Why "Optimal" number of disks?

Status
Not open for further replies.

Stanri010

Explorer
Joined
Apr 15, 2014
Messages
81
So the general recommendation for the number of disks goes like this

  • Start a RAIDZ1 at at 3, 5, or 9, disks.
  • Start a RAIDZ2 at 4, 6, or 10 disks.
  • Start a RAIDZ3 at 5, 7, or 11 disks.
Based on everything I've been able to find, the recommendation is based off of minimizing the amount of overhead due to parity. Or in other words, minimizing the amount of waste space.

4-disk RAID-Z2 = 128KiB / 2 = 64KiB = good
5-disk RAID-Z2 = 128KiB / 3 = ~43KiB = BAD!
6-disk RAID-Z2 = 128KiB / 4 = 32KiB = good
10-disk RAID-Z2 = 128KiB / 8 = 16KiB = good

However, there's articles floating around that pretty much says that recommendation is not all that important because of either compression or it's just not that big of a impact due to different block sizes.

ZFS stripe width: http://blog.delphix.com/matt/2014/06/06/zfs-stripe-width/

4k overhead: https://web.archive.org/web/2014040...s.org/ritk/zfs-4k-aligned-space-overhead.html

Calculator: https://jsfiddle.net/Biduleohm/hfqdpbLm/8/embedded/result/

So am I correct to understand that if I run a 8 drive raidz2 vdev, the only downside is that I might be losing out on a little bit of theoretical space. There shouldn't be any throughput or IOPS performance hits right?

EDIT: I guess my question stems from the enclosure I've got are generally in multiples of 4 per cage and the HBA has 1 SAS breakout to 4 SATA. For future dependability and using raidz2, multiples of 8 is ideal for my situation.

Between the following two configuartions, 8 and 10 drives, the overhead difference doesn't seem to be that much. Or is that calculator wrong?

8.PNG

10.PNG
 
Last edited:

Bidule0hm

Server Electronics Sorcerer
Joined
Aug 5, 2013
Messages
3,710
I clearly say in the first post of the calculator's thread that the blocks overhead is experimental and that I created another thread to ask how to calculate it precisely (yeah, it's titled checksums overhead because first I wanted to ask about that but then the thread changed to a discussion on all the types of overheads).
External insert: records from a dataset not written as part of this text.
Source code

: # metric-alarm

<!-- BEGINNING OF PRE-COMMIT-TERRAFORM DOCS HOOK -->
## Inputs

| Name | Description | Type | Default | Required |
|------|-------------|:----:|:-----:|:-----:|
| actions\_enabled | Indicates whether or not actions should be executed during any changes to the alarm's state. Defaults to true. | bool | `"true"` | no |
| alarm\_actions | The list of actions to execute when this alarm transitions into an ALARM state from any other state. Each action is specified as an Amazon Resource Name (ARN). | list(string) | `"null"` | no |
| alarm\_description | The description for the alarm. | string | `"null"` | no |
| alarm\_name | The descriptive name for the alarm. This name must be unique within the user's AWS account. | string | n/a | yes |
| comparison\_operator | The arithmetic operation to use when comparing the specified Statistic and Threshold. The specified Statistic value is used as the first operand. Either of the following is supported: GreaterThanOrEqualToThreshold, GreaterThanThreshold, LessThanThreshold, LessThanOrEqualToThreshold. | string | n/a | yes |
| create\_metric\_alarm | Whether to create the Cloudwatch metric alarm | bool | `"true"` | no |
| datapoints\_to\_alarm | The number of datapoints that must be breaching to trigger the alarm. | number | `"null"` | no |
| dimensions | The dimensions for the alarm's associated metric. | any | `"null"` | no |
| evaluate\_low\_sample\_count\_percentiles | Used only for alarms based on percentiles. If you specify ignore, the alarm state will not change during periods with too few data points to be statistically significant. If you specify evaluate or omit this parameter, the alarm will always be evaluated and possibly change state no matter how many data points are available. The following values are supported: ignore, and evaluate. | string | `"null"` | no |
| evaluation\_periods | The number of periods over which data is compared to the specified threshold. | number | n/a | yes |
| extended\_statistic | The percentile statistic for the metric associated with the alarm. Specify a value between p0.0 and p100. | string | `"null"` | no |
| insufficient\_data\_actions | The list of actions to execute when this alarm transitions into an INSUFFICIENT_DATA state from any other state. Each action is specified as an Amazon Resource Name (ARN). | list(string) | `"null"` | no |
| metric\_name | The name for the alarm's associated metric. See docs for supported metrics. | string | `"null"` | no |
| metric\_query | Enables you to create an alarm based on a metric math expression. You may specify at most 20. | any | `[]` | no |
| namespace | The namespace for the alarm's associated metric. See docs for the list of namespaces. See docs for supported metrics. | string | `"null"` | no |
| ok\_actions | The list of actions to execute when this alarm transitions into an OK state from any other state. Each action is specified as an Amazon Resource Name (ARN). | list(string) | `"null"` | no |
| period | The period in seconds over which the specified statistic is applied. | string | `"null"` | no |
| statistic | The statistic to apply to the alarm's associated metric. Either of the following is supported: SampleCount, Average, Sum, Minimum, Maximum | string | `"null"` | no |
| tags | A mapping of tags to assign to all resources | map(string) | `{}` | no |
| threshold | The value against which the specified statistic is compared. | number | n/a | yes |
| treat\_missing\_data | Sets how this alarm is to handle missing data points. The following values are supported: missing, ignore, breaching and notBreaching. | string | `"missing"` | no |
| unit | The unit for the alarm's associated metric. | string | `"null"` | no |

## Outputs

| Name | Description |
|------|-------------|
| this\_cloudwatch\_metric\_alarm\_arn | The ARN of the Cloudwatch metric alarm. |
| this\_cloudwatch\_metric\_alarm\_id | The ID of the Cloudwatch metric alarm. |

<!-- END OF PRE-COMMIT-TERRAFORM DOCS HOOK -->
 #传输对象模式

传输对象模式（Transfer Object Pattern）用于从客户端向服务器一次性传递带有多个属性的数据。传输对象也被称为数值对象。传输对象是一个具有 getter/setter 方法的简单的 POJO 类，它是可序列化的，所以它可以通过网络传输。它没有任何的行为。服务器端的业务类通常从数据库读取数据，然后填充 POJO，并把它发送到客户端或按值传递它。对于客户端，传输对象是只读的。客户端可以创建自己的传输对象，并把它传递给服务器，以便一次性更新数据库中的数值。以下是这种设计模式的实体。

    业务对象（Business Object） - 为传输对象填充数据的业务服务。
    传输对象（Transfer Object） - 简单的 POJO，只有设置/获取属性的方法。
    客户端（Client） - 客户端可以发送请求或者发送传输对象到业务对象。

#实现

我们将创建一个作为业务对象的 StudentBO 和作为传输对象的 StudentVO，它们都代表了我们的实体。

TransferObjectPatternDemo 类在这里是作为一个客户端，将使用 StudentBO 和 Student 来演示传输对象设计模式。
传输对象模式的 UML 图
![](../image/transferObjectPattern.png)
Moreover, by blocks overhead I initially wanted to say "space lost because a file is smaller than the smaller block" but I think it's ridiculously small for a home server since every file is bigger than 4 kB.

There is also the allocation overhead that I haven't added for now because it's more or less the same issue, a member give me a formula but it seems it's not the right formula anymore because of some changes in ZFS.

I need to confirm all of this on IRC with the devs, I hadn't has the time to do it for now, sorry :)
 
Last edited:
D

dlavigne

Guest
However, there's articles floating around that pretty much says that recommendation is not all that important because of either compression or it's just not that big of a impact due to different block sizes.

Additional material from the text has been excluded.